DNA metabarcoding analysis
Sample processing
DNA was extracted from the 196 sticklebacks’ gut contents using the UltraClean® Tissue and Cells DNA Isolation Kit (MO BIO Laboratories), according to the manufacturer’s instructions. The dual PCR amplification method was used for Illumina MiSeq library preparation [21]. The cytochrome oxidase 1 (CO1) marker was first amplified using locus specific primers including an Illumina adapter overhang (amplicon PCR). The primers were based on Leray et al.’s (2013) [22] ‘mini-barcode’ yielding a 313 bp fragment (CO1mini_mICOIintF_MiSeq: TCGTCGGCAGCGTCAGATGTGTATAAGAGACAGGGWACWGGWTGAACWGTWTAYCCYCC, CO1_dgHCO2198_MiSeq: GTCTCGTGGGCTCGGAGATGTGTATAAGAGACAGTAAACTTCAGGGTGACCAAARAAYCA, CO1 specific sequence is shown in bold, and illumina adapter in regular font). A blocking primer was used in the amplicon PCR, to prevent amplification from G. aculeatus, following [23]. A Spacer C3 CPG was added to the 3’ end of the blocking primer to prevent elongation without affecting annealing properties, minimizing predator DNA amplification (G_aculeatus_block_Hco_2198: CAAAGAATCAAAATAAGTGTTGGTAAAGA-C3). For each sample, two independent PCR reactions were performed and later pooled, ensuring greater coverage of prey items amplified. In a second PCR step, Illumina dual index adapters were incorporated to the amplicons using a limited number of cycles (Index PCR).

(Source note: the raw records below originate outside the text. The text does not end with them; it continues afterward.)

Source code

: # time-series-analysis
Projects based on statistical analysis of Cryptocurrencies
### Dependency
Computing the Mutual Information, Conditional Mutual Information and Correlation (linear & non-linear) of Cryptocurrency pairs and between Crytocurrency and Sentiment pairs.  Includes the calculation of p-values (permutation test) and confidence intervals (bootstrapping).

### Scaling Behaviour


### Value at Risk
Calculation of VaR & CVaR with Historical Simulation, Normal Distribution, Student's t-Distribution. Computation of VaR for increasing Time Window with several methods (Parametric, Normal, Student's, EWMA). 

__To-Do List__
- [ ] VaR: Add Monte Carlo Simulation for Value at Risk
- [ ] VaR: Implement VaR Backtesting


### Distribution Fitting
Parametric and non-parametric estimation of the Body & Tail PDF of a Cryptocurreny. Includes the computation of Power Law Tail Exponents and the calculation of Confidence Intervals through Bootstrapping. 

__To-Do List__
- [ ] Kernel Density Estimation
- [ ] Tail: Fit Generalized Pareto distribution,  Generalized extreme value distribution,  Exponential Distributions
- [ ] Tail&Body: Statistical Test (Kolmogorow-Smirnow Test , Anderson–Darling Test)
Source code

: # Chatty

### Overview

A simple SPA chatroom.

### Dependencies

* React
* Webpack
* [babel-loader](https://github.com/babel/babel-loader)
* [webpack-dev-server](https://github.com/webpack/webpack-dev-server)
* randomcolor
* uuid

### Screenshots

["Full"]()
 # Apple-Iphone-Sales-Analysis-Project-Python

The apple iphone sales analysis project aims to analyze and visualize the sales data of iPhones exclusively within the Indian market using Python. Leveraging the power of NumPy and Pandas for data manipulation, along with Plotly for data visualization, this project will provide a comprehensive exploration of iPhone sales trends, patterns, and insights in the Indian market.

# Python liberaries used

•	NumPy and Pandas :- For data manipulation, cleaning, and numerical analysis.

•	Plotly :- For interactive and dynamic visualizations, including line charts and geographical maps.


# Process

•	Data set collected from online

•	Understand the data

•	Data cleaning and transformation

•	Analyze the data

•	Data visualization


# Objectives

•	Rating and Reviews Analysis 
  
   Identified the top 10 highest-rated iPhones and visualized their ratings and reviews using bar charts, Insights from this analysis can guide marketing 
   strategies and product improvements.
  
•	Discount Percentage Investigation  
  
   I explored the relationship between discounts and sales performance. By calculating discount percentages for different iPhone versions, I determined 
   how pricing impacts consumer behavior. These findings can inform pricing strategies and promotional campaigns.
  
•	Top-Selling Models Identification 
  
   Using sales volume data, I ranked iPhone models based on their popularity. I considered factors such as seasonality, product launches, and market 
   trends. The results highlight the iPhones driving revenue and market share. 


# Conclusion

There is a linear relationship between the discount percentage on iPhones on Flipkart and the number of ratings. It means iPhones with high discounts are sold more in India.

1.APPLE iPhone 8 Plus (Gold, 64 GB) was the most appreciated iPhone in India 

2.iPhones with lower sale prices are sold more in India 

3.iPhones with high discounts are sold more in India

Amplicon PCRs were performed as 30 μl reactions with 20pm of each primer and 100pm of blocking primer and using Pfu proofreading DNA polymerase (Promega). Cycling conditions were as follows: 2 min at 95°C (1x); 1 min at 95°C, 45s at 55°C, 1 min at 72°C (40x); 5 min at 72°C (1x); hold at 4°C. Amplicons were checked on a 2% agarose gel. Agencourt® AMPure® XP paramagnetic beads (Beckman Coulter) were then used to purify the PCR products [21]. For index PCR, the Illumina Nextera XT kit (96 indices, 384 samples) was used according to manufacturer’s instructions. Index PCR was performed as 50 μl reactions using 5 μl of cleaned up amplicons. Cycling conditions were as follows: 3 min at 95°C (1x); 30s at 95°C, 30s at 55°C, 30s at 72°C (8x); 5 min at 72°C (1x); hold at 4°C. Agencourt® AMPure® XP paramagnetic beads (Beckman Coulter) were then used to purify the PCR products, using a ratio of 0.8 that allows the selection of fragments larger than 200 bp. DNA quantification was carried out using a Qubit Fluorometer (Invitrogen) and the average fragment size was verified using Tapestation (Agilent Technologies). Pooled libraries were then sequenced as paired-ends using Illumina MiSeq Reagent v3, producing 30 103 790 paired-end reads of 300 bp in length.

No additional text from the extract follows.